Et pour donner à la rencontre une allure de vraie fête, Soumaïla Coulibaly a triplé la mise sur un boulet de canon à quatre minutes de la pause. Ces deux derniers buts ont été occasionnés par la vivacité de Seydou Kéita, de loin le meilleur joueur des Aigles sur le terrain.

D’ailleurs, c’est Seydoublen qui va exploiter une remise de la tête de Frédéric Oumar Kanouté pour marquer le 4e but des Aigles du Mali. Sans s’avouer vaincus, les Congolais réduisaient le score à la 74e minute par celui-là même qui avait égalisé à la 4e minute : Mouithym Mickalad.

Comme l’espérait le doyen Gaoussou Drabo, le déclic tant attendu a visiblement eu lieu ce dimanche 1er juin 2008 au stade du 26-Mars de Yirimadio. «Ce groupe de joueurs qui est l'un des meilleurs que nous ayons eus tient sans doute là sa dernière chance de se forger un destin qui le transporterait dans deux ans en Afrique du Sud. Et qui satisferait une attente populaire longue de quatre ans »… avait écrit le doyen. Et son appel semble avoir été entendu par Djilla (Mahamadou Diarra) et ses coéquipiers.

Le prologue a été écrit avec le cœur, le talent, la volonté de rachat et l’amour de la patrie. Gageons qu’il en sera ainsi pour tout le reste du parcours des Aigles dans ces éliminatoires Can/Mondial-2010 dont les phases finales auront lieu respectivement en Angola et en Afrique du Sud.

Alphaly

 

L’HOMME DU MATCH

L’étincelant Seydou Kéita

Fidèle à sa réputation, Seydou Kéita dit Seydoublen s’impose de plus en plus comme le métronome incontesté des Aigles du Mali. Dimanche, face aux Diables rouges du Congo-Brazzaville, la nouvelle recrue du FC Barcelone a confirmé tout le bien qu’on pense de lui, en parcourant la pelouse de long en large, en relayeur, en attaquant, en défenseur, mais aussi et surtout en buteur.

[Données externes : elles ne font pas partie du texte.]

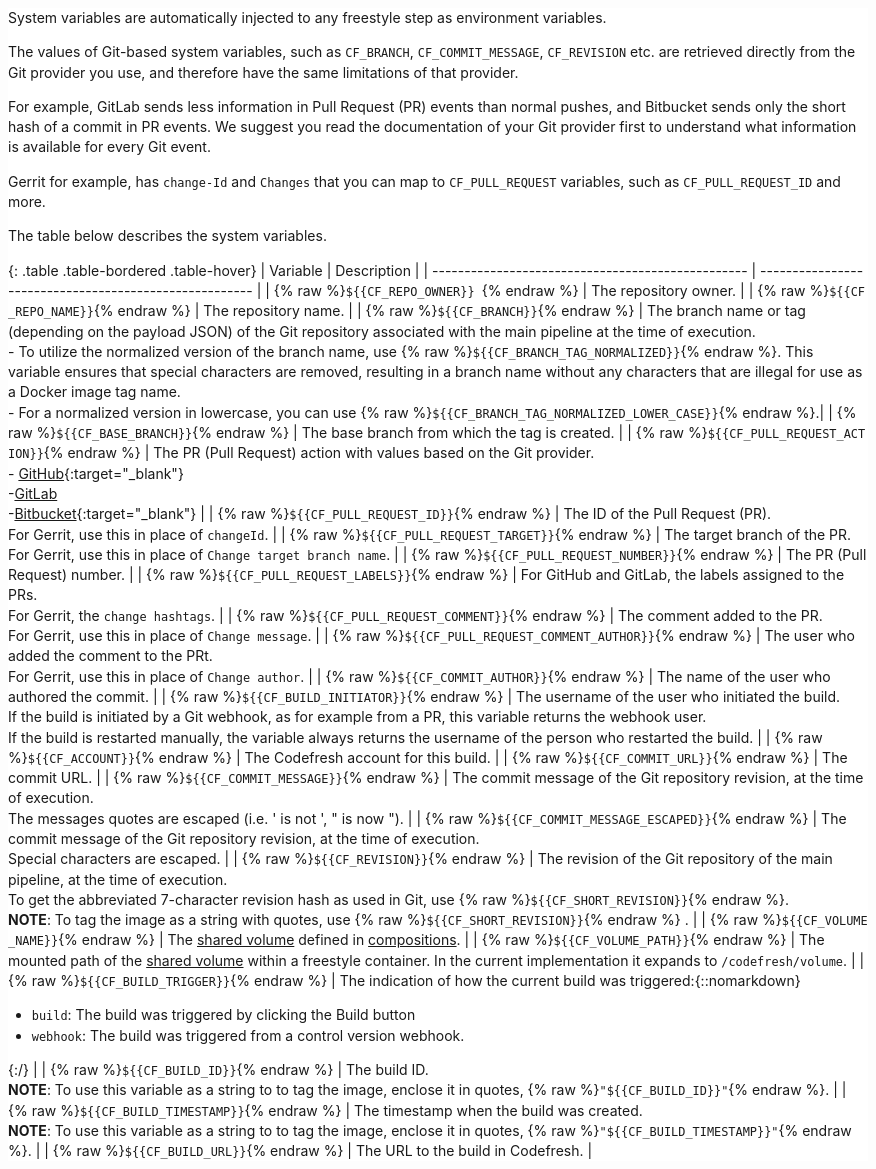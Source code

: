System variables are automatically injected to any freestyle step as environment variables.

The values of Git-based system variables, such as `CF_BRANCH`, `CF_COMMIT_MESSAGE`, `CF_REVISION` etc. are retrieved directly from the Git provider you use, and therefore have the same limitations of that provider. 

For example, GitLab sends less information in Pull Request (PR) events than normal pushes, and Bitbucket sends only the short hash of a commit in PR events. We suggest you read the documentation of your Git provider first to understand what information is available for every Git event. 

Gerrit for example, has `change-Id` and `Changes` that you can map to `CF_PULL_REQUEST` variables, such as `CF_PULL_REQUEST_ID` and more. 

The table below describes the system variables.

{: .table .table-bordered .table-hover}
| Variable                                          | Description |
| ------------------------------------------------- | ------------------------------------------------------ |
| {% raw %}`${{CF_REPO_OWNER}} `{% endraw %}        | The repository owner.  |
| {% raw %}`${{CF_REPO_NAME}}`{% endraw %}          | The repository name. |
| {% raw %}`${{CF_BRANCH}}`{% endraw %}             | The branch name or tag (depending on the payload JSON) of the Git repository associated with the main pipeline at the time of execution.<br>- To utilize the normalized version of the branch name, use {% raw %}`${{CF_BRANCH_TAG_NORMALIZED}}`{% endraw %}. This variable ensures that special characters are removed, resulting in a branch name without any characters that are illegal for use as a Docker image tag name.<br>- For a normalized version in lowercase, you can use {% raw %}`${{CF_BRANCH_TAG_NORMALIZED_LOWER_CASE}}`{% endraw %}.|
| {% raw %}`${{CF_BASE_BRANCH}}`{% endraw %}      | The base branch from which the tag is created. |
| {% raw %}`${{CF_PULL_REQUEST_ACTION}}`{% endraw %}      | The PR (Pull Request) action with values based on the Git provider.<br>- [GitHub](https://developer.github.com/webhooks/){:target="\_blank"}<br>-[GitLab](https://docs.gitlab.com/ee/user/project/integrations/webhooks.html)<br>-[Bitbucket](https://confluence.atlassian.com/bitbucket/manage-webhooks-735643732.html){:target="\_blank"}  |
| {% raw %}`${{CF_PULL_REQUEST_ID}}`{% endraw %}      | The ID of the Pull Request (PR).<br>For Gerrit, use this in place of `changeId`.   |
| {% raw %}`${{CF_PULL_REQUEST_TARGET}}`{% endraw %}      | The target branch of the PR. <br>For Gerrit, use this in place of `Change target branch name`. |
| {% raw %}`${{CF_PULL_REQUEST_NUMBER}}`{% endraw %}      | The PR (Pull Request) number. |
| {% raw %}`${{CF_PULL_REQUEST_LABELS}}`{% endraw %}      | For GitHub and GitLab, the labels assigned to the PRs.<br>For Gerrit, the `change hashtags`. |
| {% raw %}`${{CF_PULL_REQUEST_COMMENT}}`{% endraw %}      | The comment added to the PR.<br>For Gerrit, use this in place of `Change message`.  |
| {% raw %}`${{CF_PULL_REQUEST_COMMENT_AUTHOR}}`{% endraw %}      | The user who added the comment to the PRt.<br>For Gerrit, use this in place of `Change author`.  |
| {% raw %}`${{CF_COMMIT_AUTHOR}}`{% endraw %}      | The name of the user who authored the commit.        |
| {% raw %}`${{CF_BUILD_INITIATOR}}`{% endraw %}      | The username of the user who initiated the build.<br> If the build is initiated by a Git webhook, as for example from a PR, this variable returns the webhook user.<br>If the build is restarted manually, the variable always returns the username of the person who restarted the build.  |
| {% raw %}`${{CF_ACCOUNT}}`{% endraw %}         | The Codefresh account for this build. |
| {% raw %}`${{CF_COMMIT_URL}}`{% endraw %}         | The commit URL.  |
| {% raw %}`${{CF_COMMIT_MESSAGE}}`{% endraw %}     | The commit message of the Git repository revision, at the time of execution.<br/> The messages quotes are escaped (i.e. ' is not \', " is now \"). |
| {% raw %}`${{CF_COMMIT_MESSAGE_ESCAPED}}`{% endraw %}     | The commit message of the Git repository revision, at the time of execution.<br/> Special characters are escaped.  |
| {% raw %}`${{CF_REVISION}}`{% endraw %}  | The revision of the Git repository of the main pipeline, at the time of execution. <br/> To get the abbreviated 7-character revision hash as used in Git, use {% raw %}`${{CF_SHORT_REVISION}}`{% endraw %}. <br>**NOTE**: To tag the image as a string with quotes, use {% raw %}`${{CF_SHORT_REVISION}}`{% endraw %} .                |
| {% raw %}`${{CF_VOLUME_NAME}}`{% endraw %}        | The [shared volume]({{site.baseurl}}/docs/pipelines/introduction-to-codefresh-pipelines/#sharing-the-workspace-between-build-steps) defined in [compositions]({{site.baseurl}}/docs/pipelines/steps/composition/).    |
| {% raw %}`${{CF_VOLUME_PATH}}`{% endraw %}        | The mounted path of the [shared volume]({{site.baseurl}}/docs/pipelines/introduction-to-codefresh-pipelines/#sharing-the-workspace-between-build-steps) within a freestyle container. In the current implementation it expands to `/codefresh/volume`. |
| {% raw %}`${{CF_BUILD_TRIGGER}}`{% endraw %}      | The indication of how the current build was triggered:{::nomarkdown} <ul><li><code class="highlighter-rouge">build</code>: The build was triggered by clicking the Build button</li><li><code class="highlighter-rouge">webhook</code>: The build was triggered from a control version webhook.</ul>{:/} |
| {% raw %}`${{CF_BUILD_ID}}`{% endraw %}           | The build ID. <br>**NOTE**: To use this variable as a string to to tag the image, enclose it in quotes, {% raw %}`"${{CF_BUILD_ID}}"`{% endraw %}. |
| {% raw %}`${{CF_BUILD_TIMESTAMP}}`{% endraw %}    | The timestamp when the build was created.<br>**NOTE**: To use this variable as a string to to tag the image, enclose it in quotes, {% raw %}`"${{CF_BUILD_TIMESTAMP}}"`{% endraw %}.  |
| {% raw %}`${{CF_BUILD_URL}}`{% endraw %}          | The URL to the build in Codefresh.  |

Toutes les actions dangereuses des Aigles portaient sa griffe avec sa force physique séduisante, sa maîtrise et son toucher de balle phénoménal, l’ancien joueur du FC Séville (Espagne) aura été le meilleur des Aigles et de loin le bourreau d’Oscar Ewolo, le capitaine congolais, et ses partenaires. Il n’a fallu que quelques secondes de jeu pour qu’il étale tout son talent en débloquant le tableau d’affichage sur une frappe lumineuse en pleine course au milieu d’une forêt de pieds congolais.

Comme si cela ne lui suffisait pas, Seydoublen, en complicité avec son désormais ex-coéquipier Kanouté, a inscrit le quatrième but du Mali et son doublé personnel. Après avoir amorti le ballon de la poitrine, il a battu le pauvre portier congolais Barrel Mouko.

Sa belle prestation a valu à l’ancien capitaine de Lens tous les honneurs et la standing-ovation du public. Son nom était sur toutes les lèvres à l’intérieur et à l’extérieur du stade. Si les Aigles ont dorénavant un maître à jouer, c’est bien Seydou Kéita, l’homme qui ne ménage aucun effort pour porter haut le flambeau national.